> [Aim of the task] All that is wanted is a word-for-word retyping of the lines from the one containing "0 \leq P_s^d(t)" through the end of the material below.

> [Provided records]
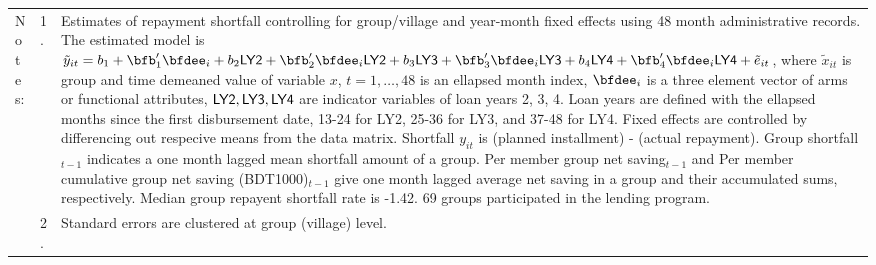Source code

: \begin{minipage}[t]{14cm}
\begin{tabular}{>{\hfill\scriptsize}p{1cm}<{}>{\hfill\scriptsize}p{.25cm}<{}>{\scriptsize}p{12cm}<{\hfill}}
Notes: & 1. & Estimates of repayment shortfall controlling for group/village and year-month fixed effects using 48 month administrative records. The estimated model is $\tilde{y}_{it}=b_{1}+\bfb'_{1}\bfdee_{i}+b_{2}\mbox{\textsf{LY2}}+\bfb'_{2}\bfdee_{i}\mbox{\textsf{LY2}}+b_{3}\mbox{\textsf{LY3}}+\bfb'_{3}\bfdee_{i}\mbox{\textsf{LY3}}+b_{4}\mbox{\textsf{LY4}}+\bfb'_{4}\bfdee_{i}\mbox{\textsf{LY4}}+\tilde{e}_{it}$, where $\tilde{x}_{it}$ is group and time demeaned value of variable $x$, $t=1,\dots, 48$ is an ellapsed month index, $\bfdee_{i}$ is a three element vector of arms or functional attributes, $\mbox{\textsf{LY2}}, \mbox{\textsf{LY3}}, \mbox{\textsf{LY4}}$ are indicator variables of loan years 2, 3, 4. Loan years are defined with the ellapsed months since the first disbursement date, 13-24 for \textsf{LY2}, 25-36 for \textsf{LY3}, and 37-48 for \textsf{LY4}. Fixed effects are controlled by differencing out respecive means from the data matrix. Shortfall $y_{it}$ is (planned installment) - (actual repayment). \textsf{Group shortfall}$_{t-1}$ indicates a one month lagged mean shortfall amount of a group. \textsf{Per member group net saving}$_{t-1}$ and \textsf{Per member cumulative group net saving (BDT1000)}$_{t-1}$ give one month lagged average net saving in a group and their accumulated sums, respectively. Median group repayent shortfall rate is -1.42. 69 groups participated in the lending program. \\
& 2. & Standard errors are clustered at group (village) level.
\end{tabular}
\end{minipage}

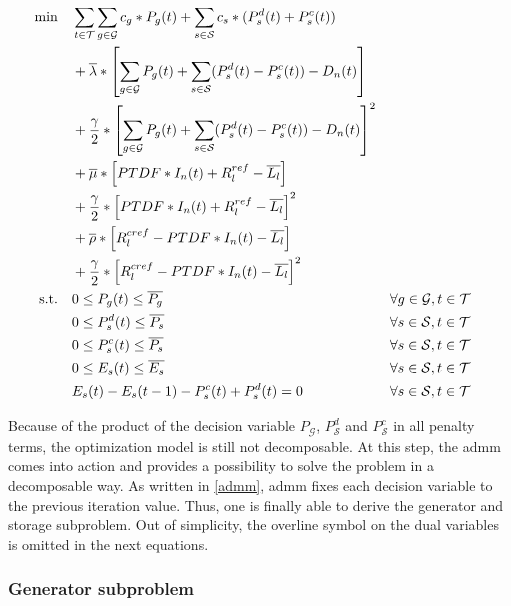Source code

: \begin{subequations}
	\begin{align}
		 \min \quad & \sum_{t\in\mathcal{T}}\sum_{g\in\mathcal{G}}c_g*P_g(t) + \sum_{s\in\mathcal{S}}c_s*(P_s^d(t)+P_s^c(t)) \label{eq:dom:final} \\
		 & + \overline{\lambda} * \left[\sum_{g\in\mathcal{G}}P_g(t) + \sum_{s\in\mathcal{S}}(P_s^d(t)-P_s^c(t))-D_n(t)\right]\nonumber \\
		 & + \frac{\gamma}{2} * \left[\sum_{g\in\mathcal{G}}P_g(t) + \sum_{s\in\mathcal{S}}(P_s^d(t)-P_s^c(t))-D_n(t)\right]^2 \nonumber \\
		 & + \overline{\mu} * \left[PTDF * I_n(t) + R^{ref}_l - \overline{L_l}\right] \nonumber \\
		 & + \frac{\gamma}{2} * \left[PTDF * I_n(t) + R^{ref}_l - \overline{L_l}\right]^2 \nonumber \\
		 & + \overline{\rho} * \left[R^{cref}_l - PTDF * I_n(t) - \overline{L_l}\right]\nonumber \\
		 & + \frac{\gamma}{2} * \left[R^{cref}_l - PTDF * I_n(t) - \overline{L_l}\right]^2\nonumber \\
		 \text{s.t.} \quad & 0 \leq P_g(t) \leq \overline{P_g} && \forall g \in \mathcal{G}, t \in \mathcal{T}\\\
		 & 0 \leq P_s^d(t) \leq \overline{P_s} && \forall s \in \mathcal{S}, t \in \mathcal{T}\\
		 & 0 \leq P_s^c(t) \leq \overline{P_s} && \forall s \in \mathcal{S}, t \in \mathcal{T}\\
		 & 0 \leq E_s(t) \leq \overline{E_s} && \forall s \in \mathcal{S}, t \in \mathcal{T}\\
		 & E_s(t) - E_s(t-1) - P_s^c(t) + P_s^d(t) = 0 && \forall s \in \mathcal{S}, t \in \mathcal{T}
	\end{align}
\end{subequations}

Because of the product of the decision variable $P_{\mathcal{G}}$, $P_{\mathcal{S}}^d$ and $P_{\mathcal{S}}^c$ in all penalty terms, the optimization model is still not decomposable. At this step, the \gls{admm} comes into action and provides a possibility to solve the problem in a decomposable way. As written in \ref{admm}, \gls{admm} fixes each decision variable to the previous iteration value. Thus, one is finally able to derive the generator and storage subproblem. Out of simplicity, the overline symbol on the dual variables is omitted in the next equations.


\subsubsection*{Generator subproblem}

> [Response to this task]
		 & 0 \leq P_s^d(t) \leq \overline{P_s} && \forall s \in \mathcal{S}, t \in \mathcal{T}\\
		 & 0 \leq P_s^c(t) \leq \overline{P_s} && \forall s \in \mathcal{S}, t \in \mathcal{T}\\
		 & 0 \leq E_s(t) \leq \overline{E_s} && \forall s \in \mathcal{S}, t \in \mathcal{T}\\
		 & E_s(t) - E_s(t-1) - P_s^c(t) + P_s^d(t) = 0 && \forall s \in \mathcal{S}, t \in \mathcal{T}
	\end{align}
\end{subequations}

Because of the product of the decision variable $P_{\mathcal{G}}$, $P_{\mathcal{S}}^d$ and $P_{\mathcal{S}}^c$ in all penalty terms, the optimization model is still not decomposable. At this step, the \gls{admm} comes into action and provides a possibility to solve the problem in a decomposable way. As written in \ref{admm}, \gls{admm} fixes each decision variable to the previous iteration value. Thus, one is finally able to derive the generator and storage subproblem. Out of simplicity, the overline symbol on the dual variables is omitted in the next equations.


\subsubsection*{Generator subproblem}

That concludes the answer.